The significance of this act is relatively straightforward but carries with it an important question about the human rights of prisoners, specifically, whether you can retroactively alter prison sentences. Known as ‘Ex post facto law’, changing the punishment prescribed for a crime and then enforcing these changes for current convicts is generally thought to be illegitimate. It is even explicitly prohibited in many countries, most notably in the United States where the constitution forbids any such law from being passed.
The United Kingdom’s complex relationship with the European Convention of Human Rights (ECHR) tells a different story, however. Despite retroactive laws being forbidden by this convention, the UK’s parliamentary sovereignty allows our parliament to not be bound by written law or by precedent. Therefore, while the Terrorist Offenders Act may disagree with certain human rights law, it is within our Government’s rights to create such legislation and bypass the ECHR entirely.
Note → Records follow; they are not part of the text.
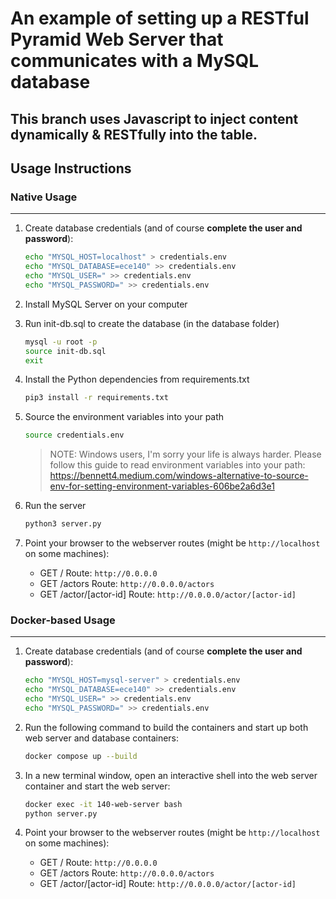 # An example of setting up a RESTful Pyramid Web Server that communicates with a MySQL database

## This branch uses Javascript to inject content dynamically & RESTfully into the table.

## Usage Instructions

### Native Usage

---

1) Create database credentials (and of course **complete the user and password**):

    ```bash
    echo "MYSQL_HOST=localhost" > credentials.env
    echo "MYSQL_DATABASE=ece140" >> credentials.env
    echo "MYSQL_USER=" >> credentials.env
    echo "MYSQL_PASSWORD=" >> credentials.env
    ```

2) Install MySQL Server on your computer

3) Run init-db.sql to create the database (in the database folder)

    ```bash
    mysql -u root -p
    source init-db.sql
    exit
    ```

4) Install the Python dependencies from requirements.txt

    ```bash
    pip3 install -r requirements.txt
    ```

5) Source the environment variables into your path

   ```bash
   source credentials.env
   ```

   > NOTE: Windows users, I'm sorry your life is always harder. Please follow this guide to read environment variables into your path: <https://bennett4.medium.com/windows-alternative-to-source-env-for-setting-environment-variables-606be2a6d3e1>

6) Run the server

    ```bash
    python3 server.py
    ```

7) Point your browser to the webserver routes (might be ```http://localhost``` on some machines):

    * GET / Route: ```http://0.0.0.0```
    * GET /actors Route: ```http://0.0.0.0/actors```
    * GET /actor/[actor-id] Route: ```http://0.0.0.0/actor/[actor-id]```

### Docker-based Usage

---

1) Create database credentials (and of course **complete the user and password**):

    ```bash
    echo "MYSQL_HOST=mysql-server" > credentials.env
    echo "MYSQL_DATABASE=ece140" >> credentials.env
    echo "MYSQL_USER=" >> credentials.env
    echo "MYSQL_PASSWORD=" >> credentials.env
    ```

2) Run the following command to build the containers and start up both web server and database containers:

    ```bash
    docker compose up --build
    ```

3) In a new terminal window, open an interactive shell into the web server container and start the web server:

    ```bash
    docker exec -it 140-web-server bash
    python server.py
    ```

4) Point your browser to the webserver routes (might be ```http://localhost``` on some machines):

    * GET / Route: ```http://0.0.0.0```
    * GET /actors Route: ```http://0.0.0.0/actors```
    * GET /actor/[actor-id] Route: ```http://0.0.0.0/actor/[actor-id]```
Alternatively, some argue that this act doesn’t impose on the convention at all for the reason that everyone has the right to serve the prison sentence they were given. Lord Anderson, a former independent reviewer of terror legislation, said- “The new provisions are likely to survive legal challenge so long as they do not change the total sentence, but just the arrangements for how it is to be served.”
This emergency legislation comes into effect following attacks by men twice convicted of terror offences. The most recent case being a man who injured three people in south London following his release, after serving half of his sentence of three years and four months for terror offences. Another, more severe attack, was committed towards the end of last year, that left two people killed and three more injured by a criminal who was released just eight years into his 16 year sentence. The simple fact that those convicted of terrorist offences can be released and then proceed to commit crimes proves that there is a threat to the public brought about by the release of such criminals, but we should ask whether forcing all terrorists to serve at least two-thirds of their sentence is a proportionate response to the issue.
Out of the 235 terrorists who have been released since 2012, the two cases described above were the only times that offenders had committed a second act of terrorism. Compared to non-terrorist criminals this is relatively very low, with regular criminals tending to reoffend around 30% of the time after serving a sentence of 12 months or more. This does, however, ignore the severity of crimes that were committed following release. The terrorists’ second offences resulted in five injured and two dead, whereas other cases involving reoffenders very rarely involve homicide. The two deaths made up 0.3% of all UK homicides in 2019, suggesting that despite their rarity, terrorist offences are generally more severe and harmful to society than those performed by others.
While supporting a retroactive law that more harshly enforces sentences may conflict in principle with the European Convention of Human Rights, I would say that the UK’s parliamentary sovereignty and the attempt to protect the citizens of the UK justifies the “Terrorist Offenders Act 2020” entirely. It is in the interest of a Government to protect its people, and this is well achieved through the compulsory serving time of at least two-thirds of a prison sentence. The risk to society is better averted and hopes to provide a longer time to more thoroughly rehabilitate those who have conspired to commit serious offences, or followed through on such offences and actually caused significant harm to their fellow citizens. It is of my opinion that this act is in the interest of public safety and provides a larger deterrent to commit terrorist offences. Provided that the human rights of criminals are preserved, I feel it is fair and just to keep terrorists in prison for a longer time if it is in the name of keeping the citizens of the UK safe.